Barbara Thiering (born 1930) is an Australian non-fiction writer, historian, theologian, and Biblical exegete specialising in the origins of the early Christian Church. In books and journal articles, she challenges Christian orthodoxy, espousing the view that new findings present alternative answers to its supernatural beliefs. Her analysis has been rejected by many scholars in the field. She obtained an external B.D. degree from the University of London, a M.Th. degree from Melbourne College of Divinity, and a Ph.D. degree from the University of Sydney in 1973. From her specialty, studying the Dead Sea Scrolls, their semiotics, and their hermeneutics, she has propounded a theory arguing that the miracles, including turning water into wine, the virgin birth, healing a man at a distance, the man who had been thirty-eight years at the pool, and the resurrection, among others, did not actually occur (as miracles), as Christians believe, nor were they legends, as some skeptics hold, but were "deliberately constructed myths" concealing (yet, to certain initiates, relating) esoteric historic events. She alleges that they never actually happened (that is, that the events they chronicle were not at all miraculous), as the authors of the Gospels knew. They wrote, according to her interpretation of the methods of PESHER, which she discovers in the scrolls, on two levels. For the “babes in Christ,” there were apparent miracles, but the knowledge of exact meanings held by the highly educated members of Gnostic schools gave a real history, of what Jesus actually did. In view of her research publications in academic journals, she was invited to lecture at Sydney University, at first in the Department of Semitic Studies, then in the School of Divinity (now the Department of Religious Studies) where she continued until her retirement. During this time she was a member of the Board of Studies in Divinity and the Board of Continuing Education, and served for twelve years as a lay member of the New South Wales Equal Opportunity Tribunal. When her work became known in the United States, she was made a fellow of the Jesus Seminar. In 1990 a documentary film about her research, Riddle of the Dead Sea Scrolls, was shown by the Australian Broadcasting Corporation.

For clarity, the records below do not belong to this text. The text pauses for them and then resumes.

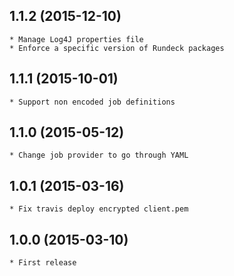 1.1.2 (2015-12-10)
-----

    * Manage Log4J properties file
    * Enforce a specific version of Rundeck packages

1.1.1 (2015-10-01)
-----

    * Support non encoded job definitions

1.1.0 (2015-05-12)
-----

    * Change job provider to go through YAML


1.0.1 (2015-03-16)
-----

    * Fix travis deploy encrypted client.pem

1.0.0 (2015-03-10)
-----

    * First release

Jesus the Man: New Interpretation from the Dead Sea Scrolls, re-issued in paperback with foreword by Barbara Thiering (Simon and Schuster, New York; November 2006; ISBN 1-4165-4138-1).

Mike said...

Thanks for the info. Maybe I'll read up further on Ms. Thiering's theories. However, at this point I'm not persuaded. Jesus was neither an Essene nor a Gnostic, imho. Of course Gnosticism is a book-length subject. But in my view its roots are to be found in Docetism, which was denounced in (among other places) Ignatius' letter to the church in Smyrna, circa 110 AD.